** Opening Records supplied block **
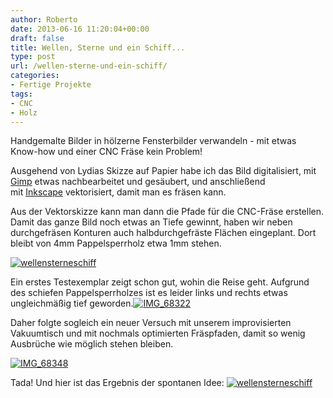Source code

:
 ```yaml
---
author: Roberto
date: 2013-06-16 11:20:04+00:00
draft: false
title: Wellen, Sterne und ein Schiff...
type: post
url: /wellen-sterne-und-ein-schiff/
categories:
- Fertige Projekte
tags:
- CNC
- Holz
---
```


Handgemalte Bilder in hölzerne Fensterbilder verwandeln - mit etwas Know-how und einer CNC Fräse kein Problem!

Ausgehend von Lydias Skizze auf Papier habe ich das Bild digitalisiert, mit [Gimp](http:/https://www.gimp.org/) etwas nachbearbeitet und gesäubert, und anschließend mit [Inkscape](http://inkscape.org) vektorisiert, damit man es fräsen kann.

Aus der Vektorskizze kann man dann die Pfade für die CNC-Fräse erstellen. Damit das ganze Bild noch etwas an Tiefe gewinnt, haben wir neben durchgefräsen Konturen auch halbdurchgefräste Flächen eingeplant. Dort bleibt von 4mm Pappelsperrholz etwa 1mm stehen. <!-- more -->

[![wellensterneschiff](https://eigenbaukombinat.de/wp-content/uploads/2013/03/wellensterneschiff-191x300.png)
](https://eigenbaukombinat.de/wp-content/uploads/2013/03/wellensterneschiff.png)

Ein erstes Testexemplar zeigt schon gut, wohin die Reise geht. Aufgrund des schiefen Pappelsperrholzes ist es leider links und rechts etwas ungleichmäßig tief geworden.[![IMG_68322](https://eigenbaukombinat.de/wp-content/uploads/2013/03/IMG_68322-224x300.jpg)
](https://eigenbaukombinat.de/wp-content/uploads/2013/03/IMG_68322.jpg)

Daher folgte sogleich ein neuer Versuch mit unserem improvisierten Vakuumtisch und mit nochmals optimierten Fräspfaden, damit so wenig Ausbrüche wie möglich stehen bleiben.

[![IMG_68348](https://eigenbaukombinat.de/wp-content/uploads/2013/03/IMG_68348-300x199.jpg)
](https://eigenbaukombinat.de/wp-content/uploads/2013/03/IMG_68348.jpg)

Tada! Und hier ist das Ergebnis der spontanen Idee:
[![wellensterneschiff](https://eigenbaukombinat.de/wp-content/uploads/2012/12/wellensterneschiff-207x300.jpg)
](https://eigenbaukombinat.de/wp-content/uploads/2012/12/wellensterneschiff.jpg)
** Closing Records supplied block **
== Brief ==
Print out every entry above without changing a word, and leave out the pictures.

== Task answer ==
Source code

:
 ```yaml
---
author: Roberto
date: 2013-06-16 11:20:04+00:00
draft: false
title: Wellen, Sterne und ein Schiff...
type: post
url: /wellen-sterne-und-ein-schiff/
categories:
- Fertige Projekte
tags:
- CNC
- Holz
---
```


Handgemalte Bilder in hölzerne Fensterbilder verwandeln - mit etwas Know-how und einer CNC Fräse kein Problem!

Ausgehend von Lydias Skizze auf Papier habe ich das Bild digitalisiert, mit [Gimp](http:/https://www.gimp.org/) etwas nachbearbeitet und gesäubert, und anschließend mit [Inkscape](http://inkscape.org) vektorisiert, damit man es fräsen kann.

Aus der Vektorskizze kann man dann die Pfade für die CNC-Fräse erstellen. Damit das ganze Bild noch etwas an Tiefe gewinnt, haben wir neben durchgefräsen Konturen auch halbdurchgefräste Flächen eingeplant. Dort bleibt von 4mm Pappelsperrholz etwa 1mm stehen. <!-- more -->

[![wellensterneschiff](https://eigenbaukombinat.de/wp-content/uploads/2013/03/wellensterneschiff-191x300.png)
](https://eigenbaukombinat.de/wp-content/uploads/2013/03/wellensterneschiff.png)

Ein erstes Testexemplar zeigt schon gut, wohin die Reise geht. Aufgrund des schiefen Pappelsperrholzes ist es leider links und rechts etwas ungleichmäßig tief geworden.[![IMG_68322](https://eigenbaukombinat.de/wp-content/uploads/2013/03/IMG_68322-224x300.jpg)
](https://eigenbaukombinat.de/wp-content/uploads/2013/03/IMG_68322.jpg)

Daher folgte sogleich ein neuer Versuch mit unserem improvisierten Vakuumtisch und mit nochmals optimierten Fräspfaden, damit so wenig Ausbrüche wie möglich stehen bleiben.

[![IMG_68348](https://eigenbaukombinat.de/wp-content/uploads/2013/03/IMG_68348-300x199.jpg)
](https://eigenbaukombinat.de/wp-content/uploads/2013/03/IMG_68348.jpg)

Tada! Und hier ist das Ergebnis der spontanen Idee:
[![wellensterneschiff](https://eigenbaukombinat.de/wp-content/uploads/2012/12/wellensterneschiff-207x300.jpg)
](https://eigenbaukombinat.de/wp-content/uploads/2012/12/wellensterneschiff.jpg)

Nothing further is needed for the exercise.